### [WORK TO COMPLETE]
Begin at the top of the entries below and write out every line through the one containing "xảy ra và cách xử lý nó.\\", excluding pictures.

★ ★ ★

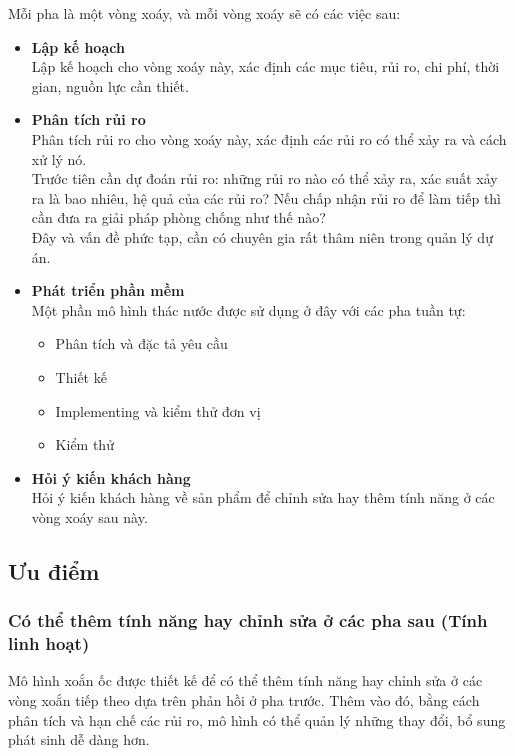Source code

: \documentclass[14pt]{extarticle}
\begin{document}
Mỗi pha là một vòng xoáy, và mỗi vòng xoáy sẽ có các việc sau:
\begin{itemize}
  \item \textbf{Lập kế hoạch}\\
        Lập kế hoạch cho vòng xoáy này, xác định các mục tiêu, rủi ro,
        chi phí, thời gian, nguồn lực cần thiết.
  \item \textbf{Phân tích rủi ro}\\
        Phân tích rủi ro cho vòng xoáy này, xác định các rủi ro có thể
        xảy ra và cách xử lý nó.\\
        Trước tiên cần dự đoán rủi ro: những rủi ro nào có thể
        xảy ra, xác suất xảy ra là bao nhiêu, hệ quả của các rủi ro?
        Nếu chấp nhận rủi ro để làm tiếp thì cần đưa ra giải pháp phòng chống
        như thế nào?\\
        Đây và vấn đề phức tạp, cần có chuyên gia rất thâm niên trong quản lý
        dự án.

  \item \textbf{Phát triển phần mềm}\\
        Một phần mô hình thác nước được sử dụng ở đây với các pha tuần tự:
        \begin{itemize}
          \item Phân tích và đặc tả yêu cầu
          \item Thiết kế
          \item Implementing và kiểm thử đơn vị
          \item Kiểm thử
        \end{itemize}

  \item \textbf{Hỏi ý kiến khách hàng}\\
        Hỏi ý kiến khách hàng về sản phẩm để chỉnh sửa hay thêm
        tính năng ở các vòng xoáy sau này.
\end{itemize}

\subsection{Ưu điểm}
\subsubsection*{Có thể thêm tính năng hay chỉnh sửa ở các pha sau (Tính linh hoạt)}
Mô hình xoắn ốc được thiết kế để có thể thêm tính năng hay chỉnh sửa ở
các vòng xoắn tiếp theo dựa trên phản hồi ở pha trước. Thêm vào đó,
bằng cách phân tích và hạn chế các rủi ro, mô hình có thể quản lý những
thay đổi, bổ sung phát sinh dễ dàng hơn.
\end{document}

★ ★ ★

### [YOUR RESPONSE]
Source code

: \documentclass[14pt]{extarticle}
\begin{document}
Mỗi pha là một vòng xoáy, và mỗi vòng xoáy sẽ có các việc sau:
\begin{itemize}
  \item \textbf{Lập kế hoạch}\\
        Lập kế hoạch cho vòng xoáy này, xác định các mục tiêu, rủi ro,
        chi phí, thời gian, nguồn lực cần thiết.
  \item \textbf{Phân tích rủi ro}\\
        Phân tích rủi ro cho vòng xoáy này, xác định các rủi ro có thể
        xảy ra và cách xử lý nó.\\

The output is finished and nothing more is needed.